Happily N'Ever After
Directed by Paul J. Bolger. Voices by Sigourney Weaver, Sarah Michelle Gellar, Freddie Prinze Jr., George Carlin, Michael McShane, Patrick Warburton, Andy Dick, Wallace Shawn, Jon Polito. (2007, PG, 85 min.)
REVIEWED By Marc Savlov, Fri., Jan. 12, 2007
Once upon a time, there were cinematic fairy tales for the kids (e.g., Walt Disney's Cinderella), for the adults (e.g., Pan's Labyrinth, The West Wing), and the occasional, rare-as-a-unicorn, bizarro hybrid that might appeal to both camps (e.g., The Princess Bride). The point is, up until the arrival of Jay Ward's "Fractured Fairy Tales" in the Sixties, the fairy tale Rubicon was self-evident and well-nigh uncrossable. Lately, however, in the wake of snarky, hipster retoolings of ancient themes à la Shrek, the line has grown less and less obvious. Suddenly, it seems parents are hipsters, and they want their offspring to be in on the joke, too. This bodes well for no one, as evidenced by Happily N'Ever After, a lame, gratingly unfunny attempt at "Fractured"-type humor that's merely annoying. Ella (Gellar), the nominal focus of the film, is animated in a schizophrenic mix of hand-drawn animation and CGI, to resemble a bobbed Audrey Hepburn-cum-"Torn"-era Natalie Imbruglia, which may sound too specific on my part but probably isn't. She pines for the attentions of the vapid Prince Humperdink (a very typecast Warburton) and all but ignores those of her erstwhile "friend," the mumbly Rick (Prinze Jr.), who looks something like Sufjan Stevens were he a Satanist. Enter the wicked stepmother (Weaver), who schemes to abolish happy endings once and for all while Fairy Tale Land's rightful ruler (of sorts), George Carlin's Wizard, is off golfing in Scotland. Seriously. And that's about it, except for some phoned-in vocal turns from Dick and Princess Bride alumnus Shawn (who should know better). Happily N'Ever After isn't just cynically humorless; it's shoddy-looking to boot, with an oddly unsaturated color palette and a wealth of painfully obvious character designs.
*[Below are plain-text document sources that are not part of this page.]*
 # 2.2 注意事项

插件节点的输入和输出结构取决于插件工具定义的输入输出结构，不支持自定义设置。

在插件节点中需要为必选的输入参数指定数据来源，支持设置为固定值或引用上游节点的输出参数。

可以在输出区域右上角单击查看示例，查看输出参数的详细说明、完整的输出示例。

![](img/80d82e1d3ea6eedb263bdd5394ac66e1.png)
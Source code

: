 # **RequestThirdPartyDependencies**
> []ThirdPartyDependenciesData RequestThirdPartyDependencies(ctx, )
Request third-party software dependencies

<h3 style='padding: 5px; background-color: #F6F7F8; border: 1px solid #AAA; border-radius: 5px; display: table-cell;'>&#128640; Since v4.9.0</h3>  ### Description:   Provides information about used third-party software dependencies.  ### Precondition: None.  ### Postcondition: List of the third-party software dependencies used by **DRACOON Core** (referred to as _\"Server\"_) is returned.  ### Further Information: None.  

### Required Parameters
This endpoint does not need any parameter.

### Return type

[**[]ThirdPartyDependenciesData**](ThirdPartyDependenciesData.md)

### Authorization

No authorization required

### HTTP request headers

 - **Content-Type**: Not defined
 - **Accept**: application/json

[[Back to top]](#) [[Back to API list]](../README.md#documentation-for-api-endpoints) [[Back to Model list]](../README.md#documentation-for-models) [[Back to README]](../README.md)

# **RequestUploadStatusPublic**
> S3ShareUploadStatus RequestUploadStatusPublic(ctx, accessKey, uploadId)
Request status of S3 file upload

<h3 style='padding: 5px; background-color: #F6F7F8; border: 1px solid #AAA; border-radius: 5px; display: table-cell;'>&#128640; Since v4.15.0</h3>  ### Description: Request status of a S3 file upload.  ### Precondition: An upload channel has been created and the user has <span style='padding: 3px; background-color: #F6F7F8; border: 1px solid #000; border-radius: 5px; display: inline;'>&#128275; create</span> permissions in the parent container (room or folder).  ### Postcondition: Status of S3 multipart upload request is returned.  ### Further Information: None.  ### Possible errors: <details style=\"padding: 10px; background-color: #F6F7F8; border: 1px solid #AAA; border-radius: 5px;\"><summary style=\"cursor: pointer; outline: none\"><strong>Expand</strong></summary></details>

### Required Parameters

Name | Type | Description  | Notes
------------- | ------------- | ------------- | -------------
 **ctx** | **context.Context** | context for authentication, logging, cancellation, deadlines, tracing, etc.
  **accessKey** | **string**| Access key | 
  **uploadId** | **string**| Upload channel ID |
Chief among those are the brain-dead Prince Humperdink, who is rendered so unimaginatively – muscles on his muscles, golden locks, etc. – as to be a caricature of a caricature of two satires and a parody. The script is just a witless retread of old lines better used elsewhere; one character gets a pie in the face, licks his lips, and murmurs, "Mmmm … vanilla!" – a gag that predates the Three Stooges. If you really want the kids to see a colorfully cryptic meta fairy tale, be subversive, and go rent ’em some Alejandro Jodorowsky. No child deserves Happily N'Ever After.